A New Zealand grandma has found a way to be the change she wants to see in the world.


Rosemary Penwarden standing beside the electric car she converted herself
Credit: Rosemary Penwarden

Sixty-three year old Rosemary Penwarden converted an old Honda into an electric vehicle that she charges with home solar panels.


Penwarden purchased the 1993 car from a wrecker’s inventory, removed the combustion engine and installed a new gearbox and electric engine in its place. She also added 24 batteries to the front of the car and 56 to the trunk. The car can travel 120 km (approx 75 miles) before it has to be charged. While Penwarden did the work herself, she also had help from other members of the Valley Workshop cooperative that she helped found.


“It took probably 8 to 10 months of pretty solid work,” she told Stuff.co.nz.


The entire project cost her $24,000. For comparison, the average price for a new electric vehicle is around $65,000. However, this intrepid grandmother and her colleagues didn't charge for the hours they put in.


Penwarden said she expected her self-made car to pay for itself eventually, since she used to spend as much as $100 a week on gas. However, she said that she did not convert the car in order to save money and understood that not everyone has the funds and time to follow her example.


“Just to be able to show that it can be done is a priceless thing,” she said, as The Guardian reported. “The biggest thing is to help stop the biggest polluters as soon as possible – and nothing that we can do as individuals I think matters quite as much as that.”

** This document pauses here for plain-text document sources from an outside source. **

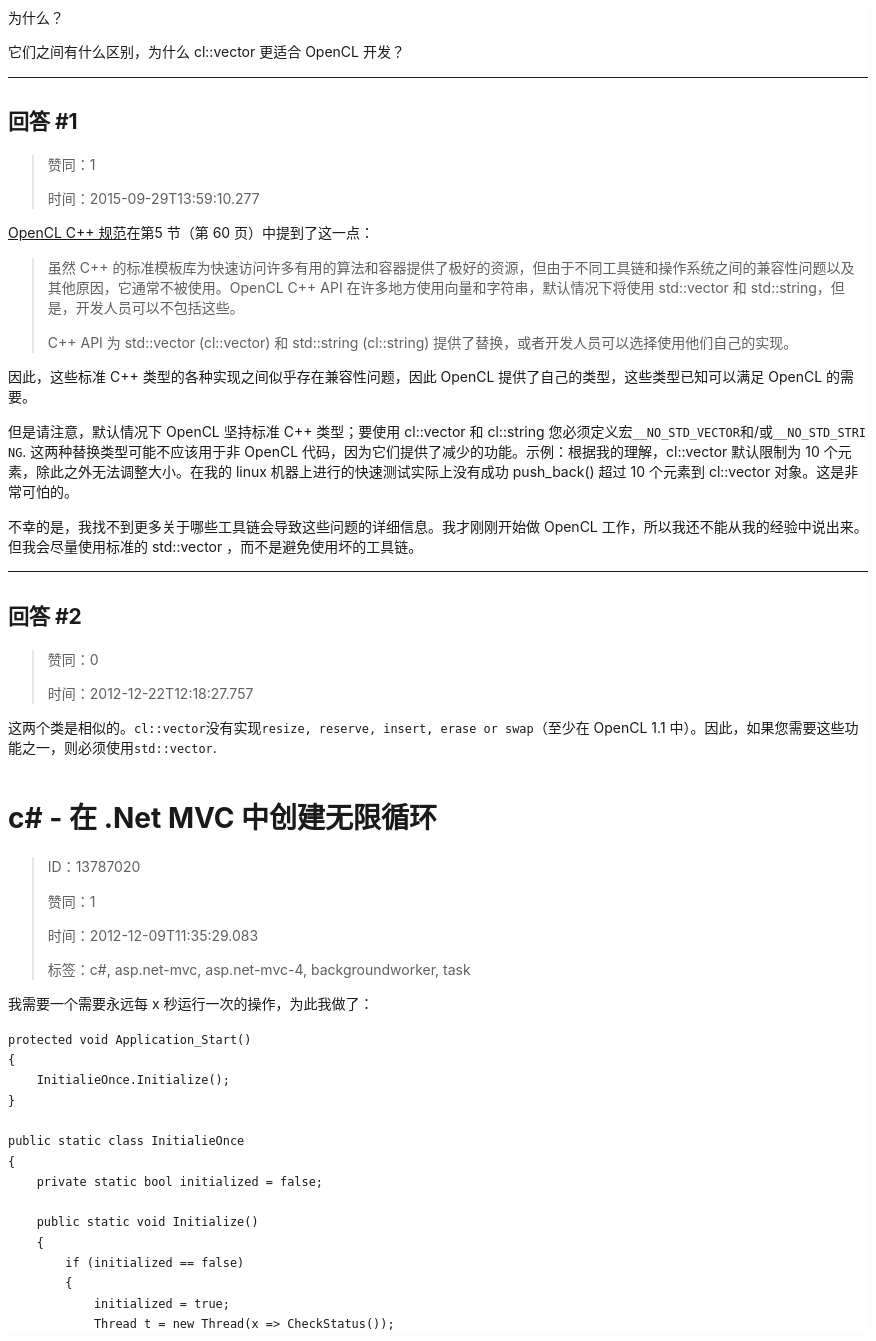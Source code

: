 为什么？

它们之间有什么区别，为什么 cl::vector 更适合 OpenCL 开发？

* * *

## 回答 #1

> 赞同：1
> 
> 时间：2015-09-29T13:59:10.277

[OpenCL C++ 规范](https://www.khronos.org/registry/cl/specs/opencl-cplusplus-1.1.pdf)在第5 节（第 60 页）中提到了这一点：

> 虽然 C++ 的标准模板库为快速访问许多有用的算法和容器提供了极好的资源，但由于不同工具链和操作系统之间的兼容性问题以及其他原因，它通常不被使用。OpenCL C++ API 在许多地方使用向量和字符串，默认情况下将使用 std::vector 和 std::string，但是，开发人员可以不包括这些。
> 
> C++ API 为 std::vector (cl::vector) 和 std::string (cl::string) 提供了替换，或者开发人员可以选择使用他们自己的实现。

因此，这些标准 C++ 类型的各种实现之间似乎存在兼容性问题，因此 OpenCL 提供了自己的类型，这些类型已知可以满足 OpenCL 的需要。

但是请注意，默认情况下 OpenCL 坚持标准 C++ 类型；要使用 cl::vector 和 cl::string 您必须定义宏`__NO_STD_VECTOR`和/或`__NO_STD_STRING`. 这两种替换类型可能不应该用于非 OpenCL 代码，因为它们提供了减少的功能。示例：根据我的理解，cl::vector 默认限制为 10 个元素，除此之外无法调整大小。在我的 linux 机器上进行的快速测试实际上没有成功 push_back() 超过 10 个元素到 cl::vector 对象。这是非常可怕的。

不幸的是，我找不到更多关于哪些工具链会导致这些问题的详细信息。我才刚刚开始做 OpenCL 工作，所以我还不能从我的经验中说出来。但我会尽量使用标准的 std::vector ，而不是避免使用坏的工具链。

* * *

## 回答 #2

> 赞同：0
> 
> 时间：2012-12-22T12:18:27.757

这两个类是相似的。`cl::vector`没有实现`resize, reserve, insert, erase or swap`（至少在 OpenCL 1.1 中）。因此，如果您需要这些功能之一，则必须使用`std::vector`.

# c# - 在 .Net MVC 中创建无限循环

> ID：13787020
> 
> 赞同：1
> 
> 时间：2012-12-09T11:35:29.083
> 
> 标签：c#, asp.net-mvc, asp.net-mvc-4, backgroundworker, task

我需要一个需要永远每 x 秒运行一次的操作，为此我做了：

```
protected void Application_Start()
{
    InitialieOnce.Initialize();
}

public static class InitialieOnce
{
    private static bool initialized = false;

    public static void Initialize()
    {
        if (initialized == false)
        {
            initialized = true;
            Thread t = new Thread(x => CheckStatus());
```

Penwarden isn’t the only one in her community converting conventional cars into electric vehicles. Fellow Valley Workshop member James Hardisty owns a car conversion business called EV-lution, according to Stuff.co.nz. He said that he had converted around 15 cars, and the Toyota RAV4 he turned into an electric vehicle around 2010 still drives on the same battery.


“It’s great for the environment… you don’t have to worry about what’s happening in the world, if there is a war… if all the oil was to dry up tomorrow, we’d keep going,” he said.